Text in the records must be reproduced exactly, and pictures must be skipped.

MATERIALS PROVIDED ->
* * *

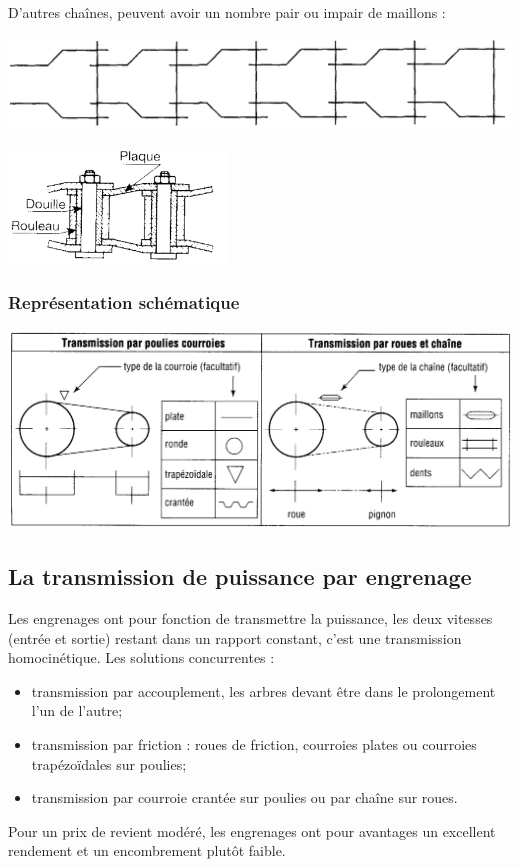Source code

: \documentclass[11pt,oneside]{article}
\begin{document}
D’autres chaînes, peuvent avoir un nombre pair ou impair de maillons :
\begin{minipage}[c]{.45\linewidth}
\begin{center}
\includegraphics[height=2.5cm]{png/fig_54}
\end{center}
\end{minipage} \hfill
\begin{minipage}[c]{.45\linewidth}
\begin{center}
\includegraphics[height=3cm]{png/fig_55}
\end{center}
\end{minipage} 

\subsubsection{Représentation schématique}

\begin{center}
\includegraphics[width=.75\textwidth]{png/fig_56}
\end{center}


\subsection{La transmission de puissance par engrenage}
Les engrenages ont pour fonction de transmettre la puissance, les deux vitesses (entrée et sortie) restant dans un rapport constant, c’est une transmission homocinétique.
Les solutions concurrentes :
\begin{itemize}
\item transmission par accouplement, les arbres devant être dans le prolongement l’un de l’autre;
\item transmission par friction : roues de friction, courroies plates ou courroies trapézoïdales sur poulies;
\item transmission par courroie crantée sur poulies ou par chaîne sur roues.
\end{itemize}
Pour un prix de revient modéré, les engrenages ont pour avantages un excellent rendement et un encombrement plutôt faible.
\end{document}
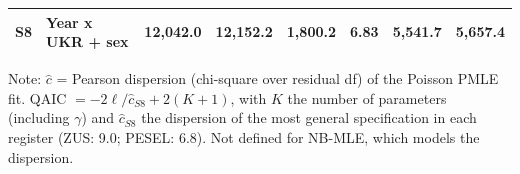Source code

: \begin{table}[ht!]
\begin{tabular*}{\linewidth}{@{\extracolsep{\fill}}llrrrrrr}
S8 & Year x UKR + sex & 12,042.0 & 12,152.2 & 1,800.2 & 6.83 & 5,541.7 & 5,657.4 \\ 
\bottomrule
\end{tabular*}
\begin{minipage}{\linewidth}
\vspace{.05em}
Note: $\hat c$ = Pearson dispersion (chi-square over residual df) of the Poisson PMLE fit. QAIC $= -2\ell/\hat c_{S8} + 2(K+1)$, with $K$ the number of parameters (including $\gamma$) and $\hat c_{S8}$ the dispersion of the most general specification in each register (ZUS: 9.0; PESEL: 6.8). Not defined for NB-MLE, which models the dispersion.\\
\end{minipage}
\end{table}

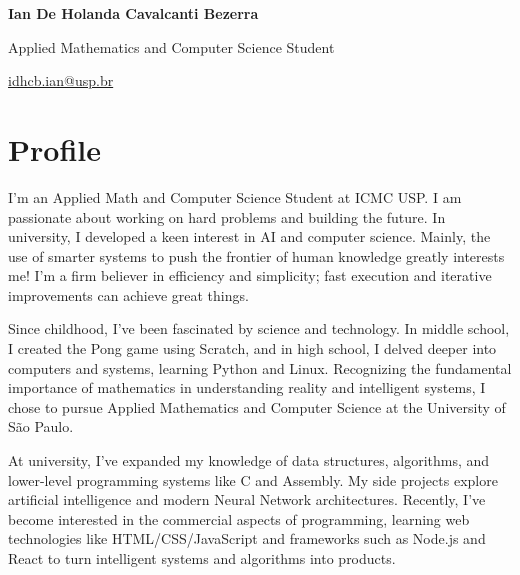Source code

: \documentclass[a4paper,12pt]{article}
\begin{document}
\vspace*{-2cm}

\begin{center}
\Huge\textbf{Ian De Holanda Cavalcanti Bezerra}

\LARGE Applied Mathematics and Computer Science Student

\large\href{mailto:idhcb.ian@usp.br}{idhcb.ian@usp.br}
\end{center}

\section*{Profile}
\vspace{-0.5em}
\begin{multicols}{2}
\setlength{\columnsep}{0.4cm}
\setlength{\parindent}{0pt}
\setlength{\parskip}{0.15em}
\normalsize

I'm an Applied Math and Computer Science Student at ICMC USP. I am passionate about working on hard problems and building the future. In university, I developed a keen interest in AI and computer science. Mainly, the use of smarter systems to push the frontier of human knowledge greatly interests me! I'm a firm believer in efficiency and simplicity; fast execution and iterative improvements can achieve great things.

Since childhood, I've been fascinated by science and technology. In middle school, I created the Pong game using Scratch, and in high school, I delved deeper into computers and systems, learning Python and Linux. Recognizing the fundamental importance of mathematics in understanding reality and intelligent systems, I chose to pursue Applied Mathematics and Computer Science at the University of São Paulo.

At university, I've expanded my knowledge of data structures, algorithms, and lower-level programming systems like C and Assembly. My side projects explore artificial intelligence and modern Neural Network architectures. Recently, I've become interested in the commercial aspects of programming, learning web technologies like HTML/CSS/JavaScript and frameworks such as Node.js and React to turn intelligent systems and algorithms into products.
\end{multicols}
\vspace{-0.5em}
\end{document}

* * *

RESULT OF THIS EXERCISE ->
Source code

: \documentclass[11pt,oneside]{article}
\begin{document}
D’autres chaînes, peuvent avoir un nombre pair ou impair de maillons :
\begin{minipage}[c]{.45\linewidth}
\begin{center}
\includegraphics[height=2.5cm]{png/fig_54}
\end{center}
\end{minipage} \hfill
\begin{minipage}[c]{.45\linewidth}
\begin{center}
\includegraphics[height=3cm]{png/fig_55}
\end{center}
\end{minipage} 

\subsubsection{Représentation schématique}

\begin{center}
\includegraphics[width=.75\textwidth]{png/fig_56}
\end{center}


\subsection{La transmission de puissance par engrenage}
Les engrenages ont pour fonction de transmettre la puissance, les deux vitesses (entrée et sortie) restant dans un rapport constant, c’est une transmission homocinétique.
Les solutions concurrentes :
\begin{itemize}
\item transmission par accouplement, les arbres devant être dans le prolongement l’un de l’autre;
\item transmission par friction : roues de friction, courroies plates ou courroies trapézoïdales sur poulies;
\item transmission par courroie crantée sur poulies ou par chaîne sur roues.
\end{itemize}
Pour un prix de revient modéré, les engrenages ont pour avantages un excellent rendement et un encombrement plutôt faible.
\end{document}
Source code

: \begin{table}[ht!]
\begin{tabular*}{\linewidth}{@{\extracolsep{\fill}}llrrrrrr}
S8 & Year x UKR + sex & 12,042.0 & 12,152.2 & 1,800.2 & 6.83 & 5,541.7 & 5,657.4 \\ 
\bottomrule
\end{tabular*}
\begin{minipage}{\linewidth}
\vspace{.05em}
Note: $\hat c$ = Pearson dispersion (chi-square over residual df) of the Poisson PMLE fit. QAIC $= -2\ell/\hat c_{S8} + 2(K+1)$, with $K$ the number of parameters (including $\gamma$) and $\hat c_{S8}$ the dispersion of the most general specification in each register (ZUS: 9.0; PESEL: 6.8). Not defined for NB-MLE, which models the dispersion.\\
\end{minipage}
\end{table}

Source code

: \documentclass[a4paper,12pt]{article}
\begin{document}
\vspace*{-2cm}

\begin{center}
\Huge\textbf{Ian De Holanda Cavalcanti Bezerra}

\LARGE Applied Mathematics and Computer Science Student

\large\href{mailto:idhcb.ian@usp.br}{idhcb.ian@usp.br}
\end{center}

\section*{Profile}
\vspace{-0.5em}
\begin{multicols}{2}
\setlength{\columnsep}{0.4cm}
\setlength{\parindent}{0pt}
\setlength{\parskip}{0.15em}
\normalsize

I'm an Applied Math and Computer Science Student at ICMC USP. I am passionate about working on hard problems and building the future. In university, I developed a keen interest in AI and computer science. Mainly, the use of smarter systems to push the frontier of human knowledge greatly interests me! I'm a firm believer in efficiency and simplicity; fast execution and iterative improvements can achieve great things.

Since childhood, I've been fascinated by science and technology. In middle school, I created the Pong game using Scratch, and in high school, I delved deeper into computers and systems, learning Python and Linux. Recognizing the fundamental importance of mathematics in understanding reality and intelligent systems, I chose to pursue Applied Mathematics and Computer Science at the University of São Paulo.

At university, I've expanded my knowledge of data structures, algorithms, and lower-level programming systems like C and Assembly. My side projects explore artificial intelligence and modern Neural Network architectures. Recently, I've become interested in the commercial aspects of programming, learning web technologies like HTML/CSS/JavaScript and frameworks such as Node.js and React to turn intelligent systems and algorithms into products.
\end{multicols}
\vspace{-0.5em}
\end{document}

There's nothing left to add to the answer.